Task prompt –
Where the word "argv" occurs in a line of the listing below, copy that line.
——————————
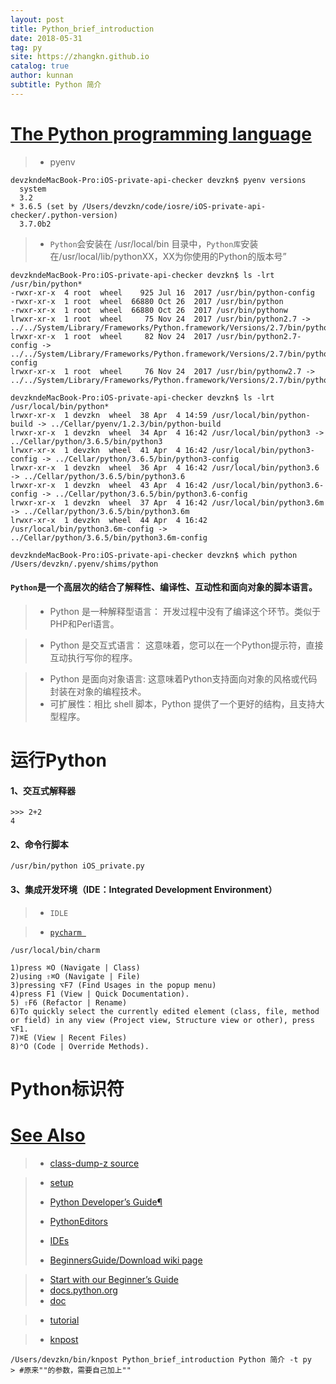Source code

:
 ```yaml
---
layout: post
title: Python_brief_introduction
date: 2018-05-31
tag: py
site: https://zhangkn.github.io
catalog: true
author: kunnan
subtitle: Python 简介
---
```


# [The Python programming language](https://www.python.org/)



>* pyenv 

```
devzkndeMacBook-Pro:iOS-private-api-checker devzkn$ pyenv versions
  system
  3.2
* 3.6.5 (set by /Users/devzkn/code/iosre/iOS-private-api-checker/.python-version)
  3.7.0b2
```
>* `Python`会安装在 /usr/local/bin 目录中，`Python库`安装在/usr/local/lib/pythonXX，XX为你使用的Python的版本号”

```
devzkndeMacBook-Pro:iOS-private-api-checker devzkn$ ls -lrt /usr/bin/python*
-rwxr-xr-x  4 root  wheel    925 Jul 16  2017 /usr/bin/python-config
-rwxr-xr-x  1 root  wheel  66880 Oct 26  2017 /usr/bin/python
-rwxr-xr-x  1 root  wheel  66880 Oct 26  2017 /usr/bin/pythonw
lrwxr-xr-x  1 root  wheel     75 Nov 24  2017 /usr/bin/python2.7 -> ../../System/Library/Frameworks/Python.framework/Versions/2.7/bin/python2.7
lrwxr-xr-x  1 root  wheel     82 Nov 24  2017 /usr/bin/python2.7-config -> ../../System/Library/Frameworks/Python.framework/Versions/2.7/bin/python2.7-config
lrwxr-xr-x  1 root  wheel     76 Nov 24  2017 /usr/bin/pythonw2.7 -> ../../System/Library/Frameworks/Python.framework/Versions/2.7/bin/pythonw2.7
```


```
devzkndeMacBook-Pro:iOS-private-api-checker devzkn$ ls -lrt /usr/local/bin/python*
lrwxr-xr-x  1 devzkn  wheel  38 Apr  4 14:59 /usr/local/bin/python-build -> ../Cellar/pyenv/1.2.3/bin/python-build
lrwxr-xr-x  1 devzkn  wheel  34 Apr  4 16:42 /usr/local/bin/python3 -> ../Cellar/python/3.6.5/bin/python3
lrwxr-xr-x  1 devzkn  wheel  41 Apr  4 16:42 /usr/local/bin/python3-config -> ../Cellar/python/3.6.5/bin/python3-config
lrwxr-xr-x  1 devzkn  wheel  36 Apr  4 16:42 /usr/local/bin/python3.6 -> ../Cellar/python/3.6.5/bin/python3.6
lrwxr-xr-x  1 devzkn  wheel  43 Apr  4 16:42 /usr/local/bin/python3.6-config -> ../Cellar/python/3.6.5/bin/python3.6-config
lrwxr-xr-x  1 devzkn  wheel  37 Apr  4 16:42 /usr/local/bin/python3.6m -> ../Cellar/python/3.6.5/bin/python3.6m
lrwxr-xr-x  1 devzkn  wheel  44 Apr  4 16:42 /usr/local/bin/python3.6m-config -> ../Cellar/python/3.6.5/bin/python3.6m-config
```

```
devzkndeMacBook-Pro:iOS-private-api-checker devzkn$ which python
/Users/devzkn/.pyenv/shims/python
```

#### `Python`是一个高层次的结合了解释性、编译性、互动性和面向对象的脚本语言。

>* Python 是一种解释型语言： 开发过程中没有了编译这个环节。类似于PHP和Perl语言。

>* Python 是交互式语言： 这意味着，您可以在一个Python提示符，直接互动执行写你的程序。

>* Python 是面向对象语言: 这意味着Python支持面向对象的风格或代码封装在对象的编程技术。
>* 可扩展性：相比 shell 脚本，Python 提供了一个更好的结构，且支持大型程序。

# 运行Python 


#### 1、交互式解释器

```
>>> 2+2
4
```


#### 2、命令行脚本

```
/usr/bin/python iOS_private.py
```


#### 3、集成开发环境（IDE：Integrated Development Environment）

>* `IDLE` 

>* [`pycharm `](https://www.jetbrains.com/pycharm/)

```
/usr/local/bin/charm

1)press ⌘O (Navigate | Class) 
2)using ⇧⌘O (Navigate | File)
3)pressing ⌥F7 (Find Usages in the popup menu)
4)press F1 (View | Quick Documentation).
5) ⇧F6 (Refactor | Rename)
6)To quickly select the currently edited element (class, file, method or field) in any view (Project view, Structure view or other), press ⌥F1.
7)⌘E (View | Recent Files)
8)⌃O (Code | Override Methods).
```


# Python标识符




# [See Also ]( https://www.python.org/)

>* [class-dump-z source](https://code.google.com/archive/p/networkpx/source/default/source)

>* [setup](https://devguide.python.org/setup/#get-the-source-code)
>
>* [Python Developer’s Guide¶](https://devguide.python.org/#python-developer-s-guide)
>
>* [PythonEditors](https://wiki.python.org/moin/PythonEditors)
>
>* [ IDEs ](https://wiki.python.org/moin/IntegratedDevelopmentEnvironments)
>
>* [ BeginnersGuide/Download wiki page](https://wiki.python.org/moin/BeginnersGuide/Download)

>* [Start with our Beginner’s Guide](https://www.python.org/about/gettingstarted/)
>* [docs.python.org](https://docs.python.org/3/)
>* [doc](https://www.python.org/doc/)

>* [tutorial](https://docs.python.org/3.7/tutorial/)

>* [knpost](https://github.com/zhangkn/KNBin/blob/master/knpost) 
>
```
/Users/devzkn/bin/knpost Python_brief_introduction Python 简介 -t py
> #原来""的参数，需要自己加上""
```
——————————
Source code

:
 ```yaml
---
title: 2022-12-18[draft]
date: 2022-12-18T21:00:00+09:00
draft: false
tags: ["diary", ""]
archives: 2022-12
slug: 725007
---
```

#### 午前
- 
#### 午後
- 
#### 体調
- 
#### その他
——————————
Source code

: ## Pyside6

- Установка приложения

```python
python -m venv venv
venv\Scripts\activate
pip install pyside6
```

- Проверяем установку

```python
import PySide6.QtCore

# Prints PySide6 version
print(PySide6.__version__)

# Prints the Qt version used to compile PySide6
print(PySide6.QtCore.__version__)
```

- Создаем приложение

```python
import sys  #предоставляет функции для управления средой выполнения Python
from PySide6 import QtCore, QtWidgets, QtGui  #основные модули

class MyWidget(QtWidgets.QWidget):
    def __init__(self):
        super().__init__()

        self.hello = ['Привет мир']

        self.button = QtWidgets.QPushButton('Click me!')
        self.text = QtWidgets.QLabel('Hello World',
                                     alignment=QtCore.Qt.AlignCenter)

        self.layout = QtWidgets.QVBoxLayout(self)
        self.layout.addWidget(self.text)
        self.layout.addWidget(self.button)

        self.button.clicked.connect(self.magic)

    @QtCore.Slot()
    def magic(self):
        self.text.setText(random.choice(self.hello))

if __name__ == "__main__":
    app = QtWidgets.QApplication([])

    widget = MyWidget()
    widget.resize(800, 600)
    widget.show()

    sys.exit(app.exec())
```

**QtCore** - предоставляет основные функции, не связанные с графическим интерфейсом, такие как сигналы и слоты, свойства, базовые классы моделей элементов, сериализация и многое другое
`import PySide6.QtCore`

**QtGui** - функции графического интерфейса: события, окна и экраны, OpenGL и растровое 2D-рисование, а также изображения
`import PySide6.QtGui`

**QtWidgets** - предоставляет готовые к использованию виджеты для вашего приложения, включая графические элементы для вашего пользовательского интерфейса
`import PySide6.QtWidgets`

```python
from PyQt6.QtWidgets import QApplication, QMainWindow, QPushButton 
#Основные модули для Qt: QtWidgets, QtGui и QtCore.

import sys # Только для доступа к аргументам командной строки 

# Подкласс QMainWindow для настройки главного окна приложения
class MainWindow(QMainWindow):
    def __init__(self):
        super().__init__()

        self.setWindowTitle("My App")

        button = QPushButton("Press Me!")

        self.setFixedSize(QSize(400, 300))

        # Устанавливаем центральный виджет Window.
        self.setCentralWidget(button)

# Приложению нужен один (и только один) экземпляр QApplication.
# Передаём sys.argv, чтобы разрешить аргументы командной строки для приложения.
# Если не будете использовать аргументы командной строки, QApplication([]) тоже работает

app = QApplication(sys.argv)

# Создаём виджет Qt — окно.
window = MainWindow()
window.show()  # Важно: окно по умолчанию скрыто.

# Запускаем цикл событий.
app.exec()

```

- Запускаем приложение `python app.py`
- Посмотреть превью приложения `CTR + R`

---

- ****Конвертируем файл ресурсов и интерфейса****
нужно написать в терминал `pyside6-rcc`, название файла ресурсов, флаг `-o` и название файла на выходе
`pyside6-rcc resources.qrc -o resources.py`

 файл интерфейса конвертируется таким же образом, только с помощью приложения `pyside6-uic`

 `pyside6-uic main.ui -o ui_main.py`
——————————
Written solution –
# Передаём sys.argv, чтобы разрешить аргументы командной строки для приложения.
app = QApplication(sys.argv)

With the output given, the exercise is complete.